On pages 355-364, this describes the invention, German patent no. 1940471 and Belgian patent no. discloses the use of diethanolamine rather than the preferred monoethanolamine to synthesize fatty acid hydroxyamides. Although the American and Belgian patents generally relate to the same type of polymer, the products disclosed therein have several drawbacks that make them unsuitable for many applications. For example, all disclosed backbone polymers are brittle and hard polymers. Therefore, the softest backbone polymers of the patent examples are believed to be those consisting of styrene and/or methyl methacrylate with a glass transition temperature (Tg) of 100°C or higher. Desiccant materials include cobalt, zirconium, manganese, lead, cerium, chromium, iron, nickel,
All conventional desiccant agents such as uranium and zinc linoleates, naphthenates and resinates are suitable, and inorganic acid salts can also be used. The amount of desiccant used is 0.01% to 3% or more based on the weight of the hydroxyamide. Good results are often obtained using small amounts of desiccant combinations such as zinc naphthenate and cobalt naphthenate. For example, 0.1% or 0.5
The combination of 0.01% to 0.1% cobalt naphthenate with 0.01% to 0.1% zinc naphthenate is particularly effective.
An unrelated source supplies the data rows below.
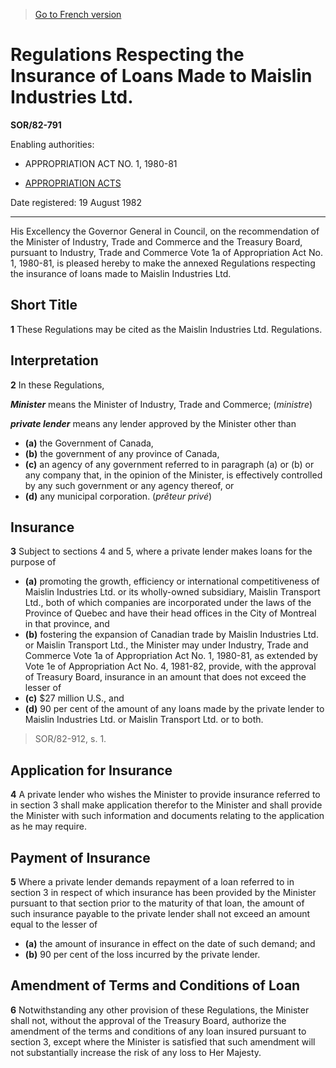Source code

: > [Go to French version](/fr/Règlements/Décrets,%20ordonnances%20et%20règlements%20statutaires/82/791.md)

# Regulations Respecting the Insurance of Loans Made to Maislin Industries Ltd.

**SOR/82-791**

Enabling authorities: 
- APPROPRIATION ACT NO. 1, 1980-81

- [APPROPRIATION ACTS](/en/Acts/Revised%20Statutes%20of%20Canada/Z/Z-01.md)

Date registered: 19 August 1982

----------

His Excellency the Governor General in Council, on the recommendation of the Minister of Industry, Trade and Commerce and the Treasury Board, pursuant to Industry, Trade and Commerce Vote 1a of Appropriation Act No. 1, 1980-81, is pleased hereby to make the annexed Regulations respecting the insurance of loans made to Maislin Industries Ltd.




## Short Title


**1** These Regulations may be cited as the Maislin Industries Ltd. Regulations.




## Interpretation


**2** In these Regulations,

***Minister*** means the Minister of Industry, Trade and Commerce; (*ministre*)

***private lender*** means any lender approved by the Minister other than
- **(a)** the Government of Canada,
- **(b)** the government of any province of Canada,
- **(c)** an agency of any government referred to in paragraph (a) or (b) or any company that, in the opinion of the Minister, is effectively controlled by any such government or any agency thereof, or
- **(d)** any municipal corporation. (*prêteur privé*)




## Insurance


**3** Subject to sections 4 and 5, where a private lender makes loans for the purpose of
- **(a)** promoting the growth, efficiency or international competitiveness of Maislin Industries Ltd. or its wholly-owned subsidiary, Maislin Transport Ltd., both of which companies are incorporated under the laws of the Province of Quebec and have their head offices in the City of Montreal in that province, and
- **(b)** fostering the expansion of Canadian trade by Maislin Industries Ltd. or Maislin Transport Ltd.,
the Minister may under Industry, Trade and Commerce Vote 1a of Appropriation Act No. 1, 1980-81, as extended by Vote 1e of Appropriation Act No. 4, 1981-82, provide, with the approval of Treasury Board, insurance in an amount that does not exceed the lesser of
- **(c)** $27 million U.S., and
- **(d)** 90 per cent of the amount of any loans made by the private lender to Maislin Industries Ltd. or Maislin Transport Ltd. or to both.
> SOR/82-912, s. 1.





## Application for Insurance


**4** A private lender who wishes the Minister to provide insurance referred to in section 3 shall make application therefor to the Minister and shall provide the Minister with such information and documents relating to the application as he may require.




## Payment of Insurance


**5** Where a private lender demands repayment of a loan referred to in section 3 in respect of which insurance has been provided by the Minister pursuant to that section prior to the maturity of that loan, the amount of such insurance payable to the private lender shall not exceed an amount equal to the lesser of
- **(a)** the amount of insurance in effect on the date of such demand; and
- **(b)** 90 per cent of the loss incurred by the private lender.




## Amendment of Terms and Conditions of Loan


**6** Notwithstanding any other provision of these Regulations, the Minister shall not, without the approval of the Treasury Board, authorize the amendment of the terms and conditions of any loan insured pursuant to section 3, except where the Minister is satisfied that such amendment will not substantially increase the risk of any loss to Her Majesty.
Co ⁺⁺ as cobaltous acetate is also effective alone or in combination with compounds that supply Mn ⁺⁺ , Zn ⁺⁺ , Zr ⁺⁺ or Pb ⁺⁺ . The materials according to the invention are particularly effective as latex additives, as shown in Example 3.
Suitable latexes are aqueous addition polymer dispersions most commonly obtained by direct emulsion polymerization. The most important of these dispersions used to make water-based paints include the following polymers and copolymers: (1) Vinyl esters of aliphatic acids having 1 to 18 carbon atoms, especially vinyl acetate; (2) Acrylic and methacrylic esters of alcohols having 1 to 18 carbon atoms, especially acrylic acid. Methyl, ethyl acrylate, butyl acrylate, 2-ethylhexyl acrylate, methyl methacrylate, ethyl methacrylate and butyl methacrylate, and (3) mono- and diethylenically unsaturated hydrocarbons such as ethylene, isobutylene, styrene and butadiene. ,
Aliphatic dienes such as isoprene and chloroprene. Polyvinyl acetate and copolymers of vinyl acetate and one or more of the following monomers are well known as film-forming components of water-based paints. The monomers mentioned above are one or two types of vinyl chloride, vinylidene chloride, styrene, vinyltoluene, acrylonitrile, methacrylonitrile, and the above-mentioned acrylic esters and methacrylic esters. Similarly, copolymers of one or more of the above-mentioned acrylic or methacrylic esters with one or more of the following monomers are also more or less commonly used in water-based paints. The monomers mentioned are vinyl acetate, vinyl chloride, vinylidene chloride, styrene, vinyltoluene, acrylonitrile and methacrylonitrile. Polymers of ethylene, isobutylene and styrene and one or more of these hydrocarbons with one or more esters, nitriles or amides of acrylic or methacrylic acid, or vinyl esters such as vinyl acetate and vinyl chloride; Copolymers with vinylidene chloride are also used. Diene polymers are usually used in water-based paints in the form of copolymers with one or more of the following monomers: styrene, vinyltoluene, acrylonitrile, methacrylonitrile and the above-mentioned esters of acrylic or methacrylic acid. . In order to make all three general types of copolymers mentioned above by emulsion polymerization,
1/2 acid monomer in the monomer mixture used
It is also very common for it to be present in small amounts of 5% to 5% or more. Acids used include acrylic acid, methacrylic acid, itaconic acid, aconic acid,
These include dimers of citraconic acid, crotonic acid, maleic acid, fumaric acid, and methacrylic acid. These aqueous dispersions are made using one or more anionic, cationic or nonionic emulsifiers. Mixtures of two or more types of emulsifiers can also be used, regardless of the type, except that mixing cationic and anionic types is usually undesirable because they neutralize each other. Furthermore, many cationic emulsifiers are incompatible with the polymers of this invention; the amount of emulsifier added is from about 0.1% to 5% by weight, and sometimes more, based on the weight of total monomer input. When using persulfate type initiators, the addition of emulsifiers is often required, but only in small amounts, e.g.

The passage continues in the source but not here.